It’s becoming a regular occurrence for me to call upon my friends from The Rogue Estate to create themed menus. We hadn’t done a full-scale meal since our insane Super Bowl Sausage Fest. With St. Patrick’s Day coming up, we decided to tackle Irish food.
First things first: corned beef and cabbage is an Irish-American food. Corned beef didn’t make its way into to the Irish culinary vernacular until after Ellis Island. Back in Ireland, most people were too poor to afford beef, so corned beef is very much an American St. Patrick’s Day tradition. Don’t get us wrong, we love corned beef, but it has no place in a traditional Irish meal.
Like any Hungry Dudes/Rogue Estate undertaking, we made everything from scratch with as much adherence to tradition as possible. Of course, this means things can get messy, but we’re okay with getting our hands dirty.
Historically, every spare part of the animal was used, minimizing waste and maximizing the period of time a family could eat. Blood pudding is one such food, made mostly with grains like oats and barley to get the most out of whatever blood was left after slaughter. Not for the squeamish, making your own blood sausage will leave your kitchen looking like Dexter paid your home a visit. Polish Market (or any Eastern European market, for that matter) will stock blood sausage. Don’t be afraid of blood sausage either; its flavor is quite pleasant.
One thing Ireland had plenty of was potatoes. Served at nearly every meal, potatoes were and still are a low-cost source of nutrition. A simple yet hearty dish, colcannon used to be a full meal for many, but now would be more appropriate as a side dish. From the Gaelic word meaning “white cabbage,” colcannon is mashed potatoes with sautéed cabbage.
Texturally pleasing, colcannon is one of Ireland’s national dishes. Since both potatoes and cabbage were such staples, it makes sense to bring them together. Our version was topped with green onion, bacon and butter. Frying colcannon patties the next day makes for excellent Irish-style potato pancakes.
Apples are also plentiful and make for a wondrous soup. Combining apples with parsnips, curry, cumin, heavy cream, hard cider and stock made for a velvety, pleasantly tart and earthy soup. The simple preparation yields an amazing depth of flavor.

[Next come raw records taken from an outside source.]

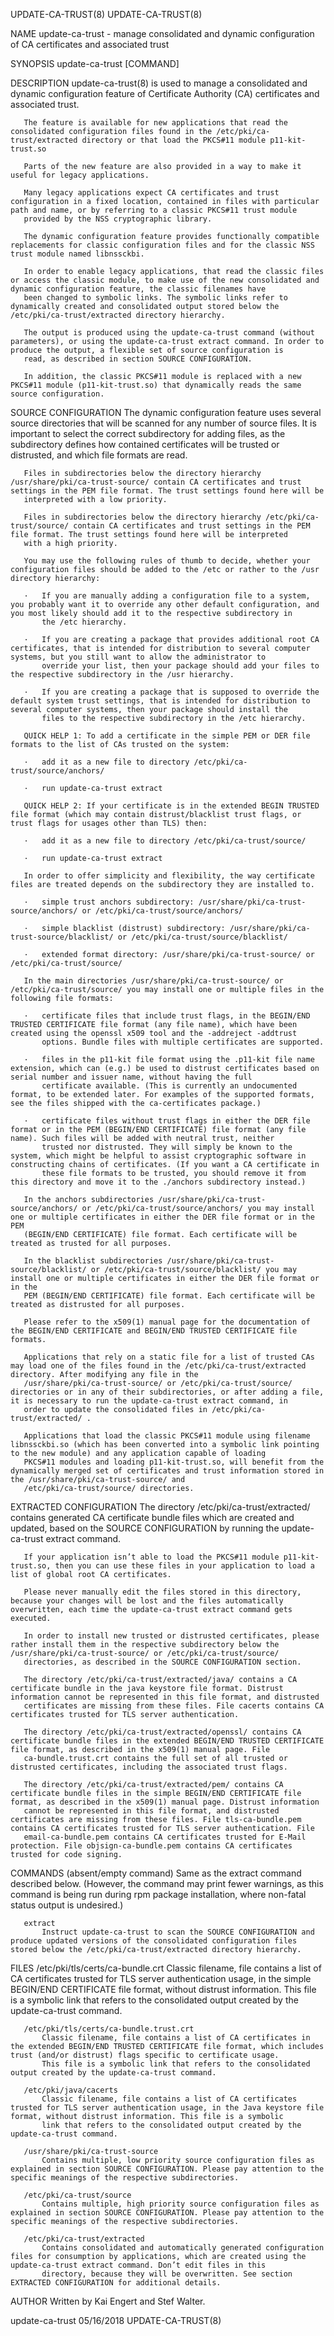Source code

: UPDATE-CA-TRUST(8)                                                                                                                                                                         UPDATE-CA-TRUST(8)



NAME
       update-ca-trust - manage consolidated and dynamic configuration of CA certificates and associated trust

SYNOPSIS
       update-ca-trust [COMMAND]

DESCRIPTION
       update-ca-trust(8) is used to manage a consolidated and dynamic configuration feature of Certificate Authority (CA) certificates and associated trust.

       The feature is available for new applications that read the consolidated configuration files found in the /etc/pki/ca-trust/extracted directory or that load the PKCS#11 module p11-kit-trust.so

       Parts of the new feature are also provided in a way to make it useful for legacy applications.

       Many legacy applications expect CA certificates and trust configuration in a fixed location, contained in files with particular path and name, or by referring to a classic PKCS#11 trust module
       provided by the NSS cryptographic library.

       The dynamic configuration feature provides functionally compatible replacements for classic configuration files and for the classic NSS trust module named libnssckbi.

       In order to enable legacy applications, that read the classic files or access the classic module, to make use of the new consolidated and dynamic configuration feature, the classic filenames have
       been changed to symbolic links. The symbolic links refer to dynamically created and consolidated output stored below the /etc/pki/ca-trust/extracted directory hierarchy.

       The output is produced using the update-ca-trust command (without parameters), or using the update-ca-trust extract command. In order to produce the output, a flexible set of source configuration is
       read, as described in section SOURCE CONFIGURATION.

       In addition, the classic PKCS#11 module is replaced with a new PKCS#11 module (p11-kit-trust.so) that dynamically reads the same source configuration.

SOURCE CONFIGURATION
       The dynamic configuration feature uses several source directories that will be scanned for any number of source files. It is important to select the correct subdirectory for adding files, as the
       subdirectory defines how contained certificates will be trusted or distrusted, and which file formats are read.

       Files in subdirectories below the directory hierarchy /usr/share/pki/ca-trust-source/ contain CA certificates and trust settings in the PEM file format. The trust settings found here will be
       interpreted with a low priority.

       Files in subdirectories below the directory hierarchy /etc/pki/ca-trust/source/ contain CA certificates and trust settings in the PEM file format. The trust settings found here will be interpreted
       with a high priority.

       You may use the following rules of thumb to decide, whether your configuration files should be added to the /etc or rather to the /usr directory hierarchy:

       ·   If you are manually adding a configuration file to a system, you probably want it to override any other default configuration, and you most likely should add it to the respective subdirectory in
           the /etc hierarchy.

       ·   If you are creating a package that provides additional root CA certificates, that is intended for distribution to several computer systems, but you still want to allow the administrator to
           override your list, then your package should add your files to the respective subdirectory in the /usr hierarchy.

       ·   If you are creating a package that is supposed to override the default system trust settings, that is intended for distribution to several computer systems, then your package should install the
           files to the respective subdirectory in the /etc hierarchy.

       QUICK HELP 1: To add a certificate in the simple PEM or DER file formats to the list of CAs trusted on the system:

       ·   add it as a new file to directory /etc/pki/ca-trust/source/anchors/

       ·   run update-ca-trust extract

       QUICK HELP 2: If your certificate is in the extended BEGIN TRUSTED file format (which may contain distrust/blacklist trust flags, or trust flags for usages other than TLS) then:

       ·   add it as a new file to directory /etc/pki/ca-trust/source/

       ·   run update-ca-trust extract

       In order to offer simplicity and flexibility, the way certificate files are treated depends on the subdirectory they are installed to.

       ·   simple trust anchors subdirectory: /usr/share/pki/ca-trust-source/anchors/ or /etc/pki/ca-trust/source/anchors/

       ·   simple blacklist (distrust) subdirectory: /usr/share/pki/ca-trust-source/blacklist/ or /etc/pki/ca-trust/source/blacklist/

       ·   extended format directory: /usr/share/pki/ca-trust-source/ or /etc/pki/ca-trust/source/

       In the main directories /usr/share/pki/ca-trust-source/ or /etc/pki/ca-trust/source/ you may install one or multiple files in the following file formats:

       ·   certificate files that include trust flags, in the BEGIN/END TRUSTED CERTIFICATE file format (any file name), which have been created using the openssl x509 tool and the -addreject -addtrust
           options. Bundle files with multiple certificates are supported.

       ·   files in the p11-kit file format using the .p11-kit file name extension, which can (e.g.) be used to distrust certificates based on serial number and issuer name, without having the full
           certificate available. (This is currently an undocumented format, to be extended later. For examples of the supported formats, see the files shipped with the ca-certificates package.)

       ·   certificate files without trust flags in either the DER file format or in the PEM (BEGIN/END CERTIFICATE) file format (any file name). Such files will be added with neutral trust, neither
           trusted nor distrusted. They will simply be known to the system, which might be helpful to assist cryptographic software in constructing chains of certificates. (If you want a CA certificate in
           these file formats to be trusted, you should remove it from this directory and move it to the ./anchors subdirectory instead.)

       In the anchors subdirectories /usr/share/pki/ca-trust-source/anchors/ or /etc/pki/ca-trust/source/anchors/ you may install one or multiple certificates in either the DER file format or in the PEM
       (BEGIN/END CERTIFICATE) file format. Each certificate will be treated as trusted for all purposes.

       In the blacklist subdirectories /usr/share/pki/ca-trust-source/blacklist/ or /etc/pki/ca-trust/source/blacklist/ you may install one or multiple certificates in either the DER file format or in the
       PEM (BEGIN/END CERTIFICATE) file format. Each certificate will be treated as distrusted for all purposes.

       Please refer to the x509(1) manual page for the documentation of the BEGIN/END CERTIFICATE and BEGIN/END TRUSTED CERTIFICATE file formats.

       Applications that rely on a static file for a list of trusted CAs may load one of the files found in the /etc/pki/ca-trust/extracted directory. After modifying any file in the
       /usr/share/pki/ca-trust-source/ or /etc/pki/ca-trust/source/ directories or in any of their subdirectories, or after adding a file, it is necessary to run the update-ca-trust extract command, in
       order to update the consolidated files in /etc/pki/ca-trust/extracted/ .

       Applications that load the classic PKCS#11 module using filename libnssckbi.so (which has been converted into a symbolic link pointing to the new module) and any application capable of loading
       PKCS#11 modules and loading p11-kit-trust.so, will benefit from the dynamically merged set of certificates and trust information stored in the /usr/share/pki/ca-trust-source/ and
       /etc/pki/ca-trust/source/ directories.

EXTRACTED CONFIGURATION
       The directory /etc/pki/ca-trust/extracted/ contains generated CA certificate bundle files which are created and updated, based on the SOURCE CONFIGURATION by running the update-ca-trust extract
       command.

       If your application isn’t able to load the PKCS#11 module p11-kit-trust.so, then you can use these files in your application to load a list of global root CA certificates.

       Please never manually edit the files stored in this directory, because your changes will be lost and the files automatically overwritten, each time the update-ca-trust extract command gets executed.

       In order to install new trusted or distrusted certificates, please rather install them in the respective subdirectory below the /usr/share/pki/ca-trust-source/ or /etc/pki/ca-trust/source/
       directories, as described in the SOURCE CONFIGURATION section.

       The directory /etc/pki/ca-trust/extracted/java/ contains a CA certificate bundle in the java keystore file format. Distrust information cannot be represented in this file format, and distrusted
       certificates are missing from these files. File cacerts contains CA certificates trusted for TLS server authentication.

       The directory /etc/pki/ca-trust/extracted/openssl/ contains CA certificate bundle files in the extended BEGIN/END TRUSTED CERTIFICATE file format, as described in the x509(1) manual page. File
       ca-bundle.trust.crt contains the full set of all trusted or distrusted certificates, including the associated trust flags.

       The directory /etc/pki/ca-trust/extracted/pem/ contains CA certificate bundle files in the simple BEGIN/END CERTIFICATE file format, as described in the x509(1) manual page. Distrust information
       cannot be represented in this file format, and distrusted certificates are missing from these files. File tls-ca-bundle.pem contains CA certificates trusted for TLS server authentication. File
       email-ca-bundle.pem contains CA certificates trusted for E-Mail protection. File objsign-ca-bundle.pem contains CA certificates trusted for code signing.

COMMANDS
       (absent/empty command)
           Same as the extract command described below. (However, the command may print fewer warnings, as this command is being run during rpm package installation, where non-fatal status output is
           undesired.)

       extract
           Instruct update-ca-trust to scan the SOURCE CONFIGURATION and produce updated versions of the consolidated configuration files stored below the /etc/pki/ca-trust/extracted directory hierarchy.

FILES
       /etc/pki/tls/certs/ca-bundle.crt
           Classic filename, file contains a list of CA certificates trusted for TLS server authentication usage, in the simple BEGIN/END CERTIFICATE file format, without distrust information. This file is
           a symbolic link that refers to the consolidated output created by the update-ca-trust command.

       /etc/pki/tls/certs/ca-bundle.trust.crt
           Classic filename, file contains a list of CA certificates in the extended BEGIN/END TRUSTED CERTIFICATE file format, which includes trust (and/or distrust) flags specific to certificate usage.
           This file is a symbolic link that refers to the consolidated output created by the update-ca-trust command.

       /etc/pki/java/cacerts
           Classic filename, file contains a list of CA certificates trusted for TLS server authentication usage, in the Java keystore file format, without distrust information. This file is a symbolic
           link that refers to the consolidated output created by the update-ca-trust command.

       /usr/share/pki/ca-trust-source
           Contains multiple, low priority source configuration files as explained in section SOURCE CONFIGURATION. Please pay attention to the specific meanings of the respective subdirectories.

       /etc/pki/ca-trust/source
           Contains multiple, high priority source configuration files as explained in section SOURCE CONFIGURATION. Please pay attention to the specific meanings of the respective subdirectories.

       /etc/pki/ca-trust/extracted
           Contains consolidated and automatically generated configuration files for consumption by applications, which are created using the update-ca-trust extract command. Don’t edit files in this
           directory, because they will be overwritten. See section EXTRACTED CONFIGURATION for additional details.

AUTHOR
       Written by Kai Engert and Stef Walter.



update-ca-trust                                                                                   05/16/2018                                                                               UPDATE-CA-TRUST(8)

It’s a perfect bridge course between appetizer and entrée.
Ireland is an island, so it makes sense that one of our courses should be seafood. “Many coastal Ireland meals begin with a seafood course,” says Ian Malbon, a Rogue Estate member.
Mussels are served all over Ireland, usually steamed in vinegar with the leftover boiling water (bray) served as a supplementary drink. For us, however, vinegar and water was not appealing enough. Enter Oyster Stout. Oyster Stout is a dark beer brewed with oyster shells – it tastes of roasted malt and the sea.
Steaming the mussels in the oyster stout along with a trinity of garlic, shallots and leeks made for a truly memorable bowl that was a pleasure to pick and pluck through. PRO TIP: mussels are alive when purchased. Never cook a mussel with an open shell, because that means it has died. If a shell is partially opened, tap against the countertop. If the shell closes, cook it – if it doesn’t close, pitch it.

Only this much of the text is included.